**INFORMATION GIVEN:**
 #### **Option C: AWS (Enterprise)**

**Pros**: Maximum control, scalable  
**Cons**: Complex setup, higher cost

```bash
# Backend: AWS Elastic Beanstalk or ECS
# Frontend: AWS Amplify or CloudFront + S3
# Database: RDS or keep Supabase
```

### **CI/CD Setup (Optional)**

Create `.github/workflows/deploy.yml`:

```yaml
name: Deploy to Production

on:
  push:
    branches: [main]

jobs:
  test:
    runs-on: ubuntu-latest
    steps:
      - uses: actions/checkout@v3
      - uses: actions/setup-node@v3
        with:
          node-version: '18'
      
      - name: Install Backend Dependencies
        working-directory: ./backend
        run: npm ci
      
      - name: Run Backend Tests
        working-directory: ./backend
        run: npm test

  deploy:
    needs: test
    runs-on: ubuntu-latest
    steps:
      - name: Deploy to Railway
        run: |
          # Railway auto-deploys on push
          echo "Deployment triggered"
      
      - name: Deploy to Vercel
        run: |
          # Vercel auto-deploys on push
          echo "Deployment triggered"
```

==

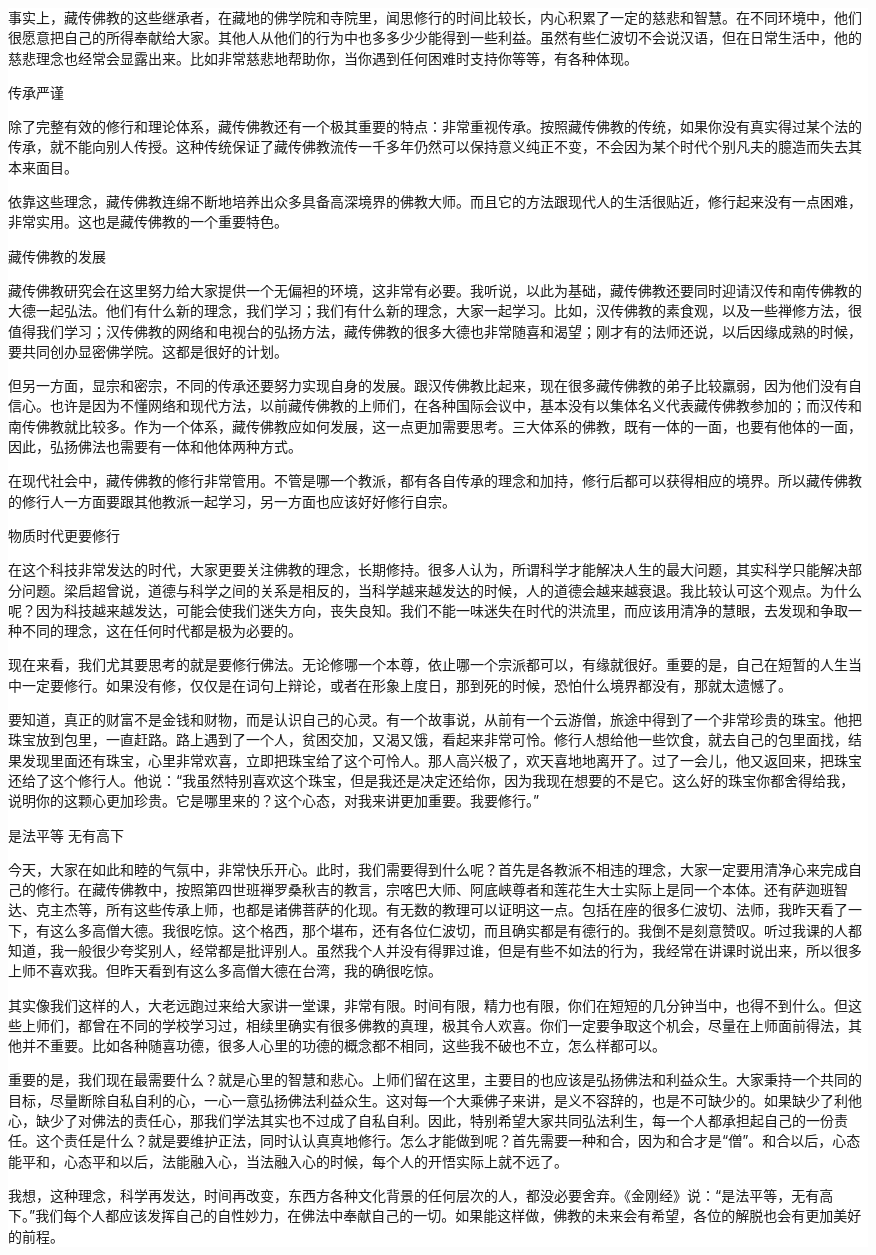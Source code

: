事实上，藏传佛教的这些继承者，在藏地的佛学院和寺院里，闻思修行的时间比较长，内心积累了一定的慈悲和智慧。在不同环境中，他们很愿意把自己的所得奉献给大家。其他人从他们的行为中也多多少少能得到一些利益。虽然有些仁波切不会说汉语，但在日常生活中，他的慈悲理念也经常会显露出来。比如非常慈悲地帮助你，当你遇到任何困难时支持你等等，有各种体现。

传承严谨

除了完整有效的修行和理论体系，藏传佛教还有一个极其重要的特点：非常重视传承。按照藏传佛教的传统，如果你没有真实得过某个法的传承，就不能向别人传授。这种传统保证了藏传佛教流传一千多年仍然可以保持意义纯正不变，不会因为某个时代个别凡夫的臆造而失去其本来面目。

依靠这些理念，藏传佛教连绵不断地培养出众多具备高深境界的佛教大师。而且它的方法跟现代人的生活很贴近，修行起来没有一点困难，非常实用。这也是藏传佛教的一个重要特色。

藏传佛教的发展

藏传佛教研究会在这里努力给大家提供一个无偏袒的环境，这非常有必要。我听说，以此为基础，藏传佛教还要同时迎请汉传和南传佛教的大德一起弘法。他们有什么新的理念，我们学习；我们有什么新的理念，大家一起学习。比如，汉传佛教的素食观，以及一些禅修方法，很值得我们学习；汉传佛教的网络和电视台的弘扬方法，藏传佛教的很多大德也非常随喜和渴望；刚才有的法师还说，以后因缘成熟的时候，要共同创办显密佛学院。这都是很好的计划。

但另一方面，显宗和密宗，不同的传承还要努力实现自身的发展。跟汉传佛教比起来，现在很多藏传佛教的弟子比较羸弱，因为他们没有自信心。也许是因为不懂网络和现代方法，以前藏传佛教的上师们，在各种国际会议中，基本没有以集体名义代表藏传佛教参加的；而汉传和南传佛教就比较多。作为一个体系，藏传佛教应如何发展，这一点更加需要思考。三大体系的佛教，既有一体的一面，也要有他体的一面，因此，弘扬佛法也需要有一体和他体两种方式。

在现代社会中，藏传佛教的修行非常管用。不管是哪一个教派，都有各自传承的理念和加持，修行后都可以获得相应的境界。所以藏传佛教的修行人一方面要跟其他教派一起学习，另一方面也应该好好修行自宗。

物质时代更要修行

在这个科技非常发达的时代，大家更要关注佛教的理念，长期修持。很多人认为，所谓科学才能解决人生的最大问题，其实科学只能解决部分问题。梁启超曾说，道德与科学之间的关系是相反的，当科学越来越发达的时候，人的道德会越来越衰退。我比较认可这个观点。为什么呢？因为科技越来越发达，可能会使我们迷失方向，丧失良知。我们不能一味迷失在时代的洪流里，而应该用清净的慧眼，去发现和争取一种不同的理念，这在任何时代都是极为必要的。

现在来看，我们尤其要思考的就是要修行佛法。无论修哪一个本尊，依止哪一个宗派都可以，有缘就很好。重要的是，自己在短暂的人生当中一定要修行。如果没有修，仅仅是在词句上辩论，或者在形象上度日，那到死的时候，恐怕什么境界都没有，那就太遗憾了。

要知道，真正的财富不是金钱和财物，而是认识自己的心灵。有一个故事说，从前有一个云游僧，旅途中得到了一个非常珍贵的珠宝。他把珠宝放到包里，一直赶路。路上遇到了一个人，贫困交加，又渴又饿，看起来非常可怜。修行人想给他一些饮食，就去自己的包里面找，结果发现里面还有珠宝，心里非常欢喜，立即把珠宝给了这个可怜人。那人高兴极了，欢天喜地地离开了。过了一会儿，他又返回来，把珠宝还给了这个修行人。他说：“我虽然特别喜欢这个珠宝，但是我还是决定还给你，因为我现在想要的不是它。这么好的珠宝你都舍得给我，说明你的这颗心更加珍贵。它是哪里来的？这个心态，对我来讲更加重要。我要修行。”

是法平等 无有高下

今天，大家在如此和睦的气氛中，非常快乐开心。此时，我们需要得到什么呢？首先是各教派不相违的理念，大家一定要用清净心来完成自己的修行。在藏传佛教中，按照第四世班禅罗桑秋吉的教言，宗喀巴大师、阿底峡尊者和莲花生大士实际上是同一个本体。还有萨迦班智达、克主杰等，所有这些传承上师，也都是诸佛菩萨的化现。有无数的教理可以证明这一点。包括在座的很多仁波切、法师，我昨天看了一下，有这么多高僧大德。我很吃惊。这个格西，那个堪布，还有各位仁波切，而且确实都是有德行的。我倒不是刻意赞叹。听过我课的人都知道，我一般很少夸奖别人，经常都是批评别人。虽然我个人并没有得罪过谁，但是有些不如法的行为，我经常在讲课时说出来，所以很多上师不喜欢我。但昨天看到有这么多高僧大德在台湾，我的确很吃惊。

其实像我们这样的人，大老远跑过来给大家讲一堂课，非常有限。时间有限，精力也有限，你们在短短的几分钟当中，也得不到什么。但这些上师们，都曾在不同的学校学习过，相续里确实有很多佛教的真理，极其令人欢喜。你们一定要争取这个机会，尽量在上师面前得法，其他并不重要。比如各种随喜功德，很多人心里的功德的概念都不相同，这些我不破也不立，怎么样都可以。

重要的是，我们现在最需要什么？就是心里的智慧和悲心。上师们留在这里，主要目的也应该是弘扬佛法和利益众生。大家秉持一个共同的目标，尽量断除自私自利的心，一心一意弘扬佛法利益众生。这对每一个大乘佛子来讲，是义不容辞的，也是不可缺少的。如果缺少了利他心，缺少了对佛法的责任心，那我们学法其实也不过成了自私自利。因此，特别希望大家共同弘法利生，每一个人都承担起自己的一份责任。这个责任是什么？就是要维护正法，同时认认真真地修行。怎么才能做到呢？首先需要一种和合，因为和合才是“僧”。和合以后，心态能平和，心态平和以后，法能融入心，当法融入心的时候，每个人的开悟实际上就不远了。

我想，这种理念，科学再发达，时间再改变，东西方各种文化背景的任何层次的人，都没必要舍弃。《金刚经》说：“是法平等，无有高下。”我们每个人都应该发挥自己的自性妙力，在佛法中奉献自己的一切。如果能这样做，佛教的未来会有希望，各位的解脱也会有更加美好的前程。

**WHAT IS REQUIRED:** For the records above, tally the lines holding the word "Railway". Answer with the number only.

**SOLUTION TO THE PROBLEM:** 2